La suite des événements

Très vite des pistes prioritaires se sont dégagées pour que les cours puissent reprendre : une clarification de certaines règles de fonctionnement, certains aménagements matériels, des moyens humains appropriés pour augmenter l’encadrement humain et avoir en permanence une salle de travail et le foyer d’ouverts pour les élèves, et que soit enfin mis fin à la confusion généré par l’annonce depuis 4 mois de la fusion avec le lycée voisin, St Exupéry, sans concertation ni plus de précision depuis.

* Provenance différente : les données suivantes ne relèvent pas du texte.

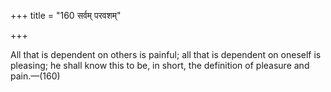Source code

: +++
title = "160 सर्वम् परवशम्"

+++

All that is dependent on others is painful; all that is dependent on oneself is pleasing; he shall know this to be, in short, the definition of pleasure and pain.—(160)
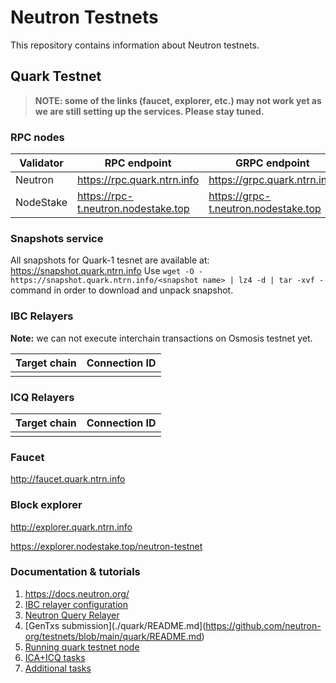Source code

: # Neutron Testnets

This repository contains information about Neutron testnets.

## Quark Testnet

> **NOTE: some of the links (faucet, explorer, etc.) may not work yet as we are still setting up the services. Please stay tuned.**

### RPC nodes

| Validator | RPC endpoint                        | GRPC endpoint                        | REST endpoint                       |
|-----------|-------------------------------------|--------------------------------------|-------------------------------------|
| Neutron   | https://rpc.quark.ntrn.info         | https://grpc.quark.ntrn.info         | https://rest.quark.ntrn.info        |
| NodeStake | https://rpc-t.neutron.nodestake.top | https://grpc-t.neutron.nodestake.top | https://api-t.neutron.nodestake.top |

### Snapshots service

All snapshots for Quark-1 tesnet are available at: https://snapshot.quark.ntrn.info
Use `wget -O - https://snapshot.quark.ntrn.info/<snapshot name> | lz4 -d | tar -xvf -` command in order to download and unpack snapshot.


### IBC Relayers

**Note:** we can not execute interchain transactions on Osmosis testnet yet.

| Target chain                  | Connection ID |
|-------------------------------|---------------|
|                               |               |


### ICQ Relayers

| Target chain          | Connection ID |
|-----------------------|---------------|
|                       |               |


### Faucet

http://faucet.quark.ntrn.info


### Block explorer

http://explorer.quark.ntrn.info

https://explorer.nodestake.top/neutron-testnet

### Documentation & tutorials

1. https://docs.neutron.org/
2. [IBC relayer configuration](https://github.com/neutron-org/testnets/blob/main/quark/ibc-relayer/instruction.md)
3. [Neutron Query Relayer](https://github.com/neutron-org/testnets/blob/main/quark/icq-relayer/README.md)
4. [GenTxs submission](./quark/README.md](https://github.com/neutron-org/testnets/blob/main/quark/README.md)
5. [Running quark testnet node](https://github.com/neutron-org/testnets/blob/main/quark/README.md)
6. [ICA+ICQ tasks](https://github.com/neutron-org/testnets/blob/main/quark/testcases/ICA%2BICQ.md)
7. [Additional tasks](https://github.com/neutron-org/testnets/blob/main/quark/testcases/Additional%20tasks.md)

L’Inspectrice académique adjointe chargée des lycées (Mme Vandrepotte) et une équipe du C2A2E (Proviseurs de Vie scolaire/psychologue pour l’aide aux établissements) sont venus lundi à 15h30. Les collègues lui ont exposé ce qu’ils ressentaient et demandaient, mais les premières propositions - outre du travail à définir sur le long terme "en interne" - n’apportaient pas de changement immédiat : 5 "médiateurs" sous statut de CAE (Contrats d’Accompagnement dans l’Emploi, 20h/semaine pour 500€/mois, ultra-précaires, remis en cause tous les 6 mois sur 2 ans MAXIMUM selon les considérations politiques et économiques ministérielles du moment). Cela couvrait 100h hebdomadaires alors que 120h de surveillance ont été supprimées en 3 ans sans que le lycée ne rétrécisse. 100h, c’est ce qui est nécessaire pour garder ouvert en permanence une salle de travail et le foyer (actuellement très souvent fermés, faute de capacité d’necadrement) ; cela ne met pas 1 surveillant de plus dans les couloirs ou sur les zones non surveillées. Et cerise sur le gâteau : ces moyens sont en fait un "repackaging" de moyens attribués pour la politique de la ville.

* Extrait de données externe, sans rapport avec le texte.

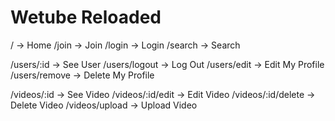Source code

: # Wetube Reloaded

/ -> Home
/join -> Join
/login -> Login
/search -> Search

/users/:id -> See User
/users/logout -> Log Out
/users/edit -> Edit My Profile
/users/remove -> Delete My Profile

/videos/:id -> See Video
/videos/:id/edit -> Edit Video
/videos/:id/delete -> Delete Video
/videos/upload -> Upload Video
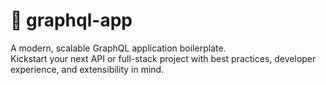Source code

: # 🚀 graphql-app

A modern, scalable GraphQL application boilerplate.  
Kickstart your next API or full-stack project with best practices, developer experience, and extensibility in mind.
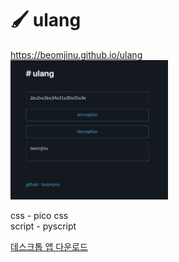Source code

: # 🖌 ulang
https://beomjinu.github.io/ulang<br>
<img src="https://github.com/beomjinu/ulang/blob/master/img/ulang.png?raw=true" width="50%">

css - pico css<br>
script - pyscript

<a href="app/ulang.dmg" download>데스크톱 앱 다운로드</a>
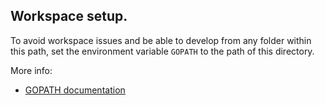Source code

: ## Workspace setup.

To avoid workspace issues and be able to develop from any folder within this path,
set the environment variable `GOPATH` to the path of this directory.

More info:
- [GOPATH documentation](http://golang.org/doc/code.html#GOPATH)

Les "médiateurs de vie scolaire"

En effet, "3 à 5 médiateurs de réussite scolaire" dans "un millier d’établissement", c’est exactement ce qui est écrit dans le texte officiel du 27 janvier 2009 pour utiliser les 5000 "contrats aidés" annoncés par le gouvernement pour atteindre "une réduction de 30% des taux d’absentéisme dès la fin de la prochaine année scolaire" ainsi qu’une "baisse de 10% du nombre de décrocheurs"... Pour l’IA, cela devient la seule concession concrète pour répondre aux besoins définis par les profs pour améliorer d’urgence la situation. A part, aussi, de "l’écoute" supplémentaire, qui n’est apparemment due que quand quelqu’un se fait agresser ou quand les personnels imposent de fermer leur lycée pour se concerter sur une fusion décidée sans eux.

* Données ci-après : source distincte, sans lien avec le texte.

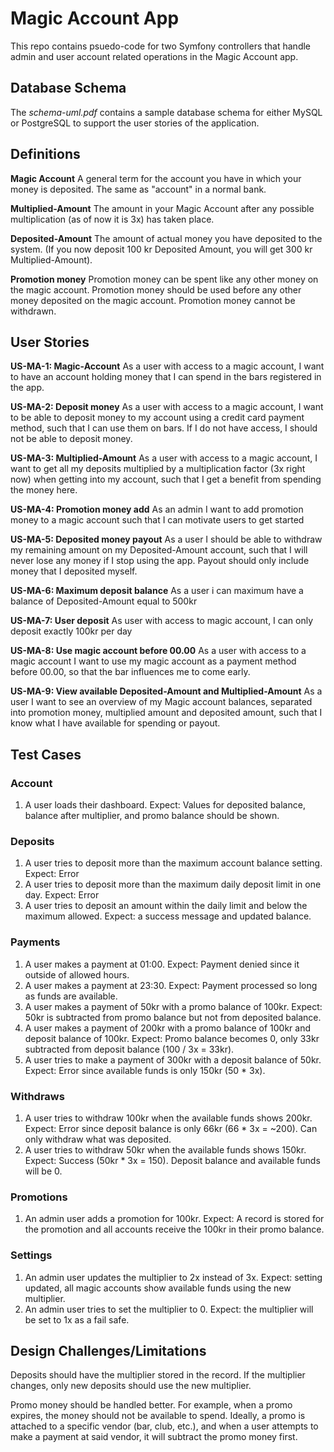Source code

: # Magic Account App

This repo contains psuedo-code for two Symfony controllers that handle admin and user account related operations in the Magic Account app.

## Database Schema

The *schema-uml.pdf* contains a sample database schema for either MySQL or PostgreSQL to support the user stories of the application.

## Definitions

**Magic Account**
A general term for the account you have in which your money is deposited. The same as
"account" in a normal bank.

**Multiplied-Amount**
The amount in your Magic Account after any possible multiplication (as of now it is 3x) has
taken place.

**Deposited-Amount**
The amount of actual money you have deposited to the system. (If you now deposit 100 kr
Deposited Amount, you will get 300 kr Multiplied-Amount).

**Promotion money**
Promotion money can be spent like any other money on the magic account. Promotion money should be used before any other money deposited on the magic account.
Promotion money cannot be withdrawn.

## User Stories

**US-MA-1: Magic-Account**
As a user with access to a magic account, I want to have an account holding money that I
can spend in the bars registered in the app.

**US-MA-2: Deposit money**
As a user with access to a magic account, I want to be able to deposit money to my account
using a credit card payment method, such that I can use them on bars. If I do not have
access, I should not be able to deposit money.

**US-MA-3: Multiplied-Amount**
As a user with access to a magic account, I want to get all my deposits multiplied by a
multiplication factor (3x right now) when getting into my account, such that I get a benefit from spending the money here.

**US-MA-4: Promotion money add**
As an admin I want to add promotion money to a magic account such that I can motivate
users to get started

**US-MA-5: Deposited money payout**
As a user I should be able to withdraw my remaining amount on my Deposited-Amount
account, such that I will never lose any money if I stop using the app. Payout should only
include money that I deposited myself.

**US-MA-6: Maximum deposit balance**
As a user i can maximum have a balance of Deposited-Amount equal to 500kr

**US-MA-7: User deposit**
As user with access to magic account, I can only deposit exactly 100kr per day

**US-MA-8: Use magic account before 00.00**
As a user with access to a magic account I want to use my magic account as a payment
method before 00.00, so that the bar influences me to come early.

**US-MA-9: View available Deposited-Amount and Multiplied-Amount**
As a user I want to see an overview of my Magic account balances, separated into
promotion money, multiplied amount and deposited amount, such that I know what I have
available for spending or payout.

## Test Cases

### Account

1. A user loads their dashboard. Expect: Values for deposited balance, balance after multiplier, and promo balance should be shown.

### Deposits

1. A user tries to deposit more than the maximum account balance setting. Expect: Error
2. A user tries to deposit more than the maximum daily deposit limit in one day. Expect: Error
3. A user tries to deposit an amount within the daily limit and below the maximum allowed. Expect: a success message and updated balance.

### Payments

1. A user makes a payment at 01:00. Expect: Payment denied since it outside of allowed hours.
2. A user makes a payment at 23:30. Expect: Payment processed so long as funds are available.
3. A user makes a payment of 50kr with a promo balance of 100kr. Expect: 50kr is subtracted from promo balance but not from deposited balance.
4. A user makes a payment of 200kr with a promo balance of 100kr and deposit balance of 100kr. Expect: Promo balance becomes 0, only 33kr subtracted from deposit balance (100 / 3x = 33kr).
5. A user tries to make a payment of 300kr with a deposit balance of 50kr. Expect: Error since available funds is only 150kr (50 * 3x).

### Withdraws

1. A user tries to withdraw 100kr when the available funds shows 200kr. Expect: Error since deposit balance is only 66kr (66 * 3x = ~200). Can only withdraw what was deposited.
2. A user tries to withdraw 50kr when the available funds shows 150kr. Expect: Success (50kr * 3x = 150). Deposit balance and available funds will be 0.

### Promotions

1. An admin user adds a promotion for 100kr. Expect: A record is stored for the promotion and all accounts receive the 100kr in their promo balance.

### Settings

1. An admin user updates the multiplier to 2x instead of 3x. Expect: setting updated, all magic accounts show available funds using the new multiplier.
2. An admin user tries to set the multiplier to 0. Expect: the multiplier will be set to 1x as a fail safe.

## Design Challenges/Limitations

Deposits should have the multiplier stored in the record.  If the multiplier changes, only new deposits should use the new multiplier.

Promo money should be handled better. For example, when a promo expires, the money should not be available to spend.
Ideally, a promo is attached to a specific vendor (bar, club, etc.), and when a user attempts to make a payment at said vendor, it will subtract the promo money first.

Revendications discutées à l’IA

Le compte n’y était pas. Le droit de retrait s’est donc prolongé. Une délégation de représentants des personnels a été invitée à l’IA l’après-midi pour refaire le point sur les revendications npermettant que les conditions aient réellement changé. Pendant ce temps, le C2A2E a entamé des séances de travail en interne pour réfléchir sur les changements possibles à long terme. Sauf que les collègues ne savent toujours pas si dans quelques mois, en septembre, la fusion annoncée avec le lycée voisin, produisant un espace gigantesque de 2500 élèves, sera effective ou non, et si oui, dans quelles conditions...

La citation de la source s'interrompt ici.